## Work order
From the first record to the last, write each one out again exactly.

## Task data

BEGIN

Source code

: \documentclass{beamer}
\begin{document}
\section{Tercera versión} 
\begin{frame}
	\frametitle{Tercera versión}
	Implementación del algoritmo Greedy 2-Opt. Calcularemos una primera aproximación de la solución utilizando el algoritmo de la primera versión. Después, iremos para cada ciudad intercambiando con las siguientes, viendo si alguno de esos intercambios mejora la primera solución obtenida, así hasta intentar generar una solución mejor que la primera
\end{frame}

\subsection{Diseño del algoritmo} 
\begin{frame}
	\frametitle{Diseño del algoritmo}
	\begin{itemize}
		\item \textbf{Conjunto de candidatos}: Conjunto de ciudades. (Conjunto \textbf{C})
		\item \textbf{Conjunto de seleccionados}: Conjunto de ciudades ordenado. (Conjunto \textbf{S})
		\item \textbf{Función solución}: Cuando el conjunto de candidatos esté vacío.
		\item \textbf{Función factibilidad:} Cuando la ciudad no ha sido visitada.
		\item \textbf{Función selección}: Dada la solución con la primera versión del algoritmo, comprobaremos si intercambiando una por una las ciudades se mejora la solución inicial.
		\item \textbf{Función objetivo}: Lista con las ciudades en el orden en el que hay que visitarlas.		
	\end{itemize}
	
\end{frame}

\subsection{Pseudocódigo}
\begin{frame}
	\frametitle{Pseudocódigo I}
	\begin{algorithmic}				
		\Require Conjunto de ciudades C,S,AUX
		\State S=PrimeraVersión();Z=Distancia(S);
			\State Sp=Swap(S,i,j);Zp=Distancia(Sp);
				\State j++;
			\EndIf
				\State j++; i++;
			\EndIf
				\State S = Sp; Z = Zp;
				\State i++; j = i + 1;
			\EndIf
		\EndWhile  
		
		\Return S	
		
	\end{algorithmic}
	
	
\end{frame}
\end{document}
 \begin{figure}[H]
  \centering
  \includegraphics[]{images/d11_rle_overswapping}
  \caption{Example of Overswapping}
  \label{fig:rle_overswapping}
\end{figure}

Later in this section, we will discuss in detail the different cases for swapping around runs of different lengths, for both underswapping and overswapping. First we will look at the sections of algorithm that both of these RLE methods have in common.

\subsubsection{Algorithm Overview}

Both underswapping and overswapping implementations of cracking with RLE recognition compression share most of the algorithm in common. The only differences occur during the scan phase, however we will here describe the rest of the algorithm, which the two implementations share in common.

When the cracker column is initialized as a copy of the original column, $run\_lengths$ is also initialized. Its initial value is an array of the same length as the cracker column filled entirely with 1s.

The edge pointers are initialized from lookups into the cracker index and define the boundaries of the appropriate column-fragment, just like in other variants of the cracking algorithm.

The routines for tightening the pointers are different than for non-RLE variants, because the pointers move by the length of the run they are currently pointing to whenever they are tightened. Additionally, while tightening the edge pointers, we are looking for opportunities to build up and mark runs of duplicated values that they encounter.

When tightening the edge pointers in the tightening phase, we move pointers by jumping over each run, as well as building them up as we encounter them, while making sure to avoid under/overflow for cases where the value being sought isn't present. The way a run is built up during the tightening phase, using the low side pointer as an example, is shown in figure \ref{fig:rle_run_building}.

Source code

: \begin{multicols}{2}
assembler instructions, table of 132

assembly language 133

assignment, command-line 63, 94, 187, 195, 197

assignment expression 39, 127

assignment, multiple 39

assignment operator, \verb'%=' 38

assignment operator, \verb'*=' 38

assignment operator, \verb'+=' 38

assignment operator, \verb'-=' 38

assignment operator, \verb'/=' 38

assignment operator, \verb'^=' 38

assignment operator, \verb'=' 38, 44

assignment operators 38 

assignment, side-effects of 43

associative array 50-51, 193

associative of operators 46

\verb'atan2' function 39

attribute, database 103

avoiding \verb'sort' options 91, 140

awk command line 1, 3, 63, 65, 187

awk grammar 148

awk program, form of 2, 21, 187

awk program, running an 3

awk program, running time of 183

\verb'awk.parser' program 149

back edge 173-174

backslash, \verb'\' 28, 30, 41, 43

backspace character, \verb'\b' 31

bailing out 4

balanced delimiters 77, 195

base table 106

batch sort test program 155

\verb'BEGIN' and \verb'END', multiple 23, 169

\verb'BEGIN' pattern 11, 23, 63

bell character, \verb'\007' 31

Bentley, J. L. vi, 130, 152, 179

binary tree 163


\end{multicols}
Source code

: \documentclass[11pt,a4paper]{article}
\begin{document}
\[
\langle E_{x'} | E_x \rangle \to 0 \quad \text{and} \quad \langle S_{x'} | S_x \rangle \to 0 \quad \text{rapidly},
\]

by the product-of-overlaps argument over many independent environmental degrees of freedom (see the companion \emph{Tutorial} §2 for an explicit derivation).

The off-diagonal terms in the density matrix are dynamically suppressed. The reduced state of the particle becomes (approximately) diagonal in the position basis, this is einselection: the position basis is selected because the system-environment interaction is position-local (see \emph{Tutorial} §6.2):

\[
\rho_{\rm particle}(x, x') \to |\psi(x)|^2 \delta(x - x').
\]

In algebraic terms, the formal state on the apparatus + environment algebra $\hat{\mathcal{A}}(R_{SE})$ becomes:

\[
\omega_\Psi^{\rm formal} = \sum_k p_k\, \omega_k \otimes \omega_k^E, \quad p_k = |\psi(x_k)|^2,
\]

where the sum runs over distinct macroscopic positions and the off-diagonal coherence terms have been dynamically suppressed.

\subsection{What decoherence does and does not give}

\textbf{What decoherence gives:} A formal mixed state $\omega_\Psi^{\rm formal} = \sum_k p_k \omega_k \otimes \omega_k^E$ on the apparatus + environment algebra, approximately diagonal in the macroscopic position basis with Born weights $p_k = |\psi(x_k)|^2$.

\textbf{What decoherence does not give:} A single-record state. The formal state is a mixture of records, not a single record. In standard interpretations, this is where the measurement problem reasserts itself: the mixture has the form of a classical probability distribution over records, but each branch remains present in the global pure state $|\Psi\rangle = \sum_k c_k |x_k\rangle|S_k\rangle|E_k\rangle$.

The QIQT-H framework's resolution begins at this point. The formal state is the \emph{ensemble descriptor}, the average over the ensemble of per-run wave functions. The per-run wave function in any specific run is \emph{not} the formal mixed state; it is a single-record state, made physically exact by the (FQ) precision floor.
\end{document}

END

## Solution to this exercise
Source code

: \documentclass{beamer}
\begin{document}
\section{Tercera versión} 
\begin{frame}
	\frametitle{Tercera versión}
	Implementación del algoritmo Greedy 2-Opt. Calcularemos una primera aproximación de la solución utilizando el algoritmo de la primera versión. Después, iremos para cada ciudad intercambiando con las siguientes, viendo si alguno de esos intercambios mejora la primera solución obtenida, así hasta intentar generar una solución mejor que la primera
\end{frame}

\subsection{Diseño del algoritmo} 
\begin{frame}
	\frametitle{Diseño del algoritmo}
	\begin{itemize}
		\item \textbf{Conjunto de candidatos}: Conjunto de ciudades. (Conjunto \textbf{C})
		\item \textbf{Conjunto de seleccionados}: Conjunto de ciudades ordenado. (Conjunto \textbf{S})
		\item \textbf{Función solución}: Cuando el conjunto de candidatos esté vacío.
		\item \textbf{Función factibilidad:} Cuando la ciudad no ha sido visitada.
		\item \textbf{Función selección}: Dada la solución con la primera versión del algoritmo, comprobaremos si intercambiando una por una las ciudades se mejora la solución inicial.
		\item \textbf{Función objetivo}: Lista con las ciudades en el orden en el que hay que visitarlas.		
	\end{itemize}
	
\end{frame}

\subsection{Pseudocódigo}
\begin{frame}
	\frametitle{Pseudocódigo I}
	\begin{algorithmic}				
		\Require Conjunto de ciudades C,S,AUX
		\State S=PrimeraVersión();Z=Distancia(S);
			\State Sp=Swap(S,i,j);Zp=Distancia(Sp);
				\State j++;
			\EndIf
				\State j++; i++;
			\EndIf
				\State S = Sp; Z = Zp;
				\State i++; j = i + 1;
			\EndIf
		\EndWhile  
		
		\Return S	
		
	\end{algorithmic}
	
	
\end{frame}
\end{document}
 \begin{figure}[H]
  \centering
  \includegraphics[]{images/d11_rle_overswapping}
  \caption{Example of Overswapping}
  \label{fig:rle_overswapping}
\end{figure}

Later in this section, we will discuss in detail the different cases for swapping around runs of different lengths, for both underswapping and overswapping. First we will look at the sections of algorithm that both of these RLE methods have in common.

\subsubsection{Algorithm Overview}

Both underswapping and overswapping implementations of cracking with RLE recognition compression share most of the algorithm in common. The only differences occur during the scan phase, however we will here describe the rest of the algorithm, which the two implementations share in common.

When the cracker column is initialized as a copy of the original column, $run\_lengths$ is also initialized. Its initial value is an array of the same length as the cracker column filled entirely with 1s.

The edge pointers are initialized from lookups into the cracker index and define the boundaries of the appropriate column-fragment, just like in other variants of the cracking algorithm.

The routines for tightening the pointers are different than for non-RLE variants, because the pointers move by the length of the run they are currently pointing to whenever they are tightened. Additionally, while tightening the edge pointers, we are looking for opportunities to build up and mark runs of duplicated values that they encounter.

When tightening the edge pointers in the tightening phase, we move pointers by jumping over each run, as well as building them up as we encounter them, while making sure to avoid under/overflow for cases where the value being sought isn't present. The way a run is built up during the tightening phase, using the low side pointer as an example, is shown in figure \ref{fig:rle_run_building}.

Source code

: \begin{multicols}{2}
assembler instructions, table of 132

assembly language 133

assignment, command-line 63, 94, 187, 195, 197

assignment expression 39, 127

assignment, multiple 39

assignment operator, \verb'%=' 38

assignment operator, \verb'*=' 38

assignment operator, \verb'+=' 38

assignment operator, \verb'-=' 38

assignment operator, \verb'/=' 38

assignment operator, \verb'^=' 38

assignment operator, \verb'=' 38, 44

assignment operators 38 

assignment, side-effects of 43

associative array 50-51, 193

associative of operators 46

\verb'atan2' function 39

attribute, database 103

avoiding \verb'sort' options 91, 140

awk command line 1, 3, 63, 65, 187

awk grammar 148

awk program, form of 2, 21, 187

awk program, running an 3

awk program, running time of 183

\verb'awk.parser' program 149

back edge 173-174

backslash, \verb'\' 28, 30, 41, 43

backspace character, \verb'\b' 31

bailing out 4

balanced delimiters 77, 195

base table 106

batch sort test program 155

\verb'BEGIN' and \verb'END', multiple 23, 169

\verb'BEGIN' pattern 11, 23, 63

bell character, \verb'\007' 31

Bentley, J. L. vi, 130, 152, 179

binary tree 163


\end{multicols}
Source code

: \documentclass[11pt,a4paper]{article}
\begin{document}
\[
\langle E_{x'} | E_x \rangle \to 0 \quad \text{and} \quad \langle S_{x'} | S_x \rangle \to 0 \quad \text{rapidly},
\]

by the product-of-overlaps argument over many independent environmental degrees of freedom (see the companion \emph{Tutorial} §2 for an explicit derivation).

The off-diagonal terms in the density matrix are dynamically suppressed. The reduced state of the particle becomes (approximately) diagonal in the position basis, this is einselection: the position basis is selected because the system-environment interaction is position-local (see \emph{Tutorial} §6.2):

\[
\rho_{\rm particle}(x, x') \to |\psi(x)|^2 \delta(x - x').
\]

In algebraic terms, the formal state on the apparatus + environment algebra $\hat{\mathcal{A}}(R_{SE})$ becomes:

\[
\omega_\Psi^{\rm formal} = \sum_k p_k\, \omega_k \otimes \omega_k^E, \quad p_k = |\psi(x_k)|^2,
\]

where the sum runs over distinct macroscopic positions and the off-diagonal coherence terms have been dynamically suppressed.

\subsection{What decoherence does and does not give}

\textbf{What decoherence gives:} A formal mixed state $\omega_\Psi^{\rm formal} = \sum_k p_k \omega_k \otimes \omega_k^E$ on the apparatus + environment algebra, approximately diagonal in the macroscopic position basis with Born weights $p_k = |\psi(x_k)|^2$.

\textbf{What decoherence does not give:} A single-record state. The formal state is a mixture of records, not a single record. In standard interpretations, this is where the measurement problem reasserts itself: the mixture has the form of a classical probability distribution over records, but each branch remains present in the global pure state $|\Psi\rangle = \sum_k c_k |x_k\rangle|S_k\rangle|E_k\rangle$.

The QIQT-H framework's resolution begins at this point. The formal state is the \emph{ensemble descriptor}, the average over the ensemble of per-run wave functions. The per-run wave function in any specific run is \emph{not} the formal mixed state; it is a single-record state, made physically exact by the (FQ) precision floor.
\end{document}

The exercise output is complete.